Python Flask Tor Hidden Service: Build and Deploy Guide

Create an isolated development environment: python3 -m venv venv; source venv/bin/activate. Install Flask and dependencies: pip install flask flask-sqlalchemy flask-login werkzeug. Development structure: app/__init__.py (factory pattern), app/models.py (SQLAlchemy models), app/routes/ (blueprint-organized routes), app/templates/ (Jinja2 templates), config.py (configuration class). Development configuration: DEBUG=True, SQLite database for development. Security note: never use Flask's debug mode in production - it provides an interactive debugger that allows arbitrary code execution. Flask development server (flask run) is for development only - use uWSGI or Gunicorn in production.

Critical Flask security settings in config.py: SECRET_KEY = os.urandom(32) (generate once, store securely - losing this invalidates all sessions), SESSION_COOKIE_HTTPONLY = True, SESSION_COOKIE_SAMESITE = 'Strict', WTF_CSRF_ENABLED = True (if using Flask-WTF), SQLALCHEMY_ENGINE_OPTIONS = {'pool_pre_ping': True}. Disable Flask debug toolbar and Werkzeug debugger in production: app.config['DEBUG'] = False, app.config['TESTING'] = False. Error handling: configure custom 404 and 500 error pages that do not reveal stack traces or server information. Avoid revealing Python version, Flask version, or server details in error responses.

SQLAlchemy provides ORM access to PostgreSQL or SQLite for Flask hidden services. Define models in app/models.py: from flask_sqlalchemy import SQLAlchemy; db = SQLAlchemy(). User model: class User(db.Model): id = db.Column(db.Integer, primary_key=True); username = db.Column(db.String(80), unique=True, nullable=False); password_hash = db.Column(db.String(200), nullable=False). Password hashing with werkzeug: from werkzeug.security import generate_password_hash, check_password_hash. Always use parameterized queries via SQLAlchemy ORM (prevents SQL injection automatically). If raw SQL is needed: db.session.execute(text('SELECT * FROM users WHERE id = :uid'), {'uid': user_id}). Never format user input into SQL strings.

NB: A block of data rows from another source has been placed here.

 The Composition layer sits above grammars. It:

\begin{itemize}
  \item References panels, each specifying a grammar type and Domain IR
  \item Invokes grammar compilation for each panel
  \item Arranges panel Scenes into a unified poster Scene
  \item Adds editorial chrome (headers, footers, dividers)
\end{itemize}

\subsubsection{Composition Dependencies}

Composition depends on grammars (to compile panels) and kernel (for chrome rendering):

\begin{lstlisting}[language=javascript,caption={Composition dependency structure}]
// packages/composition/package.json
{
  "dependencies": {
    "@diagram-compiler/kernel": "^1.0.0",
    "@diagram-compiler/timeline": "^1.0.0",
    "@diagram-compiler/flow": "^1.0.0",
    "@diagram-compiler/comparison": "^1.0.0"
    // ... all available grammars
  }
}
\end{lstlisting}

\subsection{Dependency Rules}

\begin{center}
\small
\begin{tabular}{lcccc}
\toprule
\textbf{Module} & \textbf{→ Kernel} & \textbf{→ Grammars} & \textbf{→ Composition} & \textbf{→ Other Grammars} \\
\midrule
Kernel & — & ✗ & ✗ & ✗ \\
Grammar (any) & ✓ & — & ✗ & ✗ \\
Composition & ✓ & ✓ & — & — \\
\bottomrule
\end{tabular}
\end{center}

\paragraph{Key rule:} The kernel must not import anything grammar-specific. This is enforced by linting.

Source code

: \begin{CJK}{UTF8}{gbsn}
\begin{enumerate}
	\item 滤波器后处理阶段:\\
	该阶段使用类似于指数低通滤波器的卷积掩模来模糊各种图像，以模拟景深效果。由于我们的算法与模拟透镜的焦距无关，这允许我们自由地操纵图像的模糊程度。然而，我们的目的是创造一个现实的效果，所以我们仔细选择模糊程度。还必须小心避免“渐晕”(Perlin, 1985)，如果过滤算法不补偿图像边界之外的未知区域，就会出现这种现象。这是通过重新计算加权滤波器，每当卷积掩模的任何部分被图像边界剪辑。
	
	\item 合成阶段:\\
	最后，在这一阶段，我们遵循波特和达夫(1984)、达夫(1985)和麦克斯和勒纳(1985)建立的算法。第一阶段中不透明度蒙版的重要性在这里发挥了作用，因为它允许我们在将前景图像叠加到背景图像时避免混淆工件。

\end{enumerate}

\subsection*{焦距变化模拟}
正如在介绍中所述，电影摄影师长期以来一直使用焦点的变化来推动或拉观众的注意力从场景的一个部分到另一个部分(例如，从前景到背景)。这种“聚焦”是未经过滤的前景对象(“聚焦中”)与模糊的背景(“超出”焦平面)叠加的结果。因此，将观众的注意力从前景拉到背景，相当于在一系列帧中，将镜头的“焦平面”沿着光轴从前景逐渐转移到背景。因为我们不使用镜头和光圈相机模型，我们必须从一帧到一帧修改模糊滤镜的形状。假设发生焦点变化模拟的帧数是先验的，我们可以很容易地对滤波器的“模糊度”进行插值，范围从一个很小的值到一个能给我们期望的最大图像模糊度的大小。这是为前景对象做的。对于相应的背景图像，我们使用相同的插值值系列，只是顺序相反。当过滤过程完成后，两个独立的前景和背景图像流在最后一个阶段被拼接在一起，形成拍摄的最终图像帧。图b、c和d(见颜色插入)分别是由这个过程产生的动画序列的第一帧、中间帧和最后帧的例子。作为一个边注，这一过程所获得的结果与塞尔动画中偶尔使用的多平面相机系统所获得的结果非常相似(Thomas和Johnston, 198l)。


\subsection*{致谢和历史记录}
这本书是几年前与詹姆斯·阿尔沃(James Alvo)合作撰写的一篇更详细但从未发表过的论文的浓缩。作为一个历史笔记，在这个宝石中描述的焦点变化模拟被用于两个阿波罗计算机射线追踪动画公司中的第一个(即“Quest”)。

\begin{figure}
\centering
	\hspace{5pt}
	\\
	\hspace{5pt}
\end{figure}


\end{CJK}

Production stack: uWSGI runs Flask application, Nginx reverse proxies to uWSGI via Unix socket, Tor serves the .onion address pointing to Nginx. uWSGI configuration (uwsgi.ini): [uwsgi]; socket = /run/uwsgi/hidden-site.sock; chmod-socket = 660; vacuum = true; module = app:create_app(); callable = app; master = true; processes = 2. Nginx upstream: upstream flask_app { server unix:/run/uwsgi/hidden-site.sock; }. Nginx server block: listen 127.0.0.1:80; location / { uwsgi_pass flask_app; include uwsgi_params; }. Tor torrc: HiddenServicePort 80 127.0.0.1:80. Systemd service for uWSGI ensures restart on crash: ExecStart=/path/to/venv/bin/uwsgi --ini uwsgi.ini; Restart=always.

All form submissions must include CSRF tokens to prevent cross-site request forgery. Flask-WTF provides automatic CSRF protection: from flask_wtf.csrf import CSRFProtect; csrf = CSRFProtect(app). All forms include: {{ form.csrf_token }}. For AJAX requests: include X-CSRFToken header from cookie. Input validation: validate all user inputs on the server side (never trust client-side validation alone). Limit: username length (80 chars max), message length (10,000 chars max), file upload size (set in Flask config: MAX_CONTENT_LENGTH = 16 * 1024 * 1024 for 16MB). Strip dangerous characters from displayed content or use Jinja2's auto-escaping (enabled by default for .html templates). File uploads: validate MIME type against actual content (use python-magic), store outside webroot, never execute uploaded files.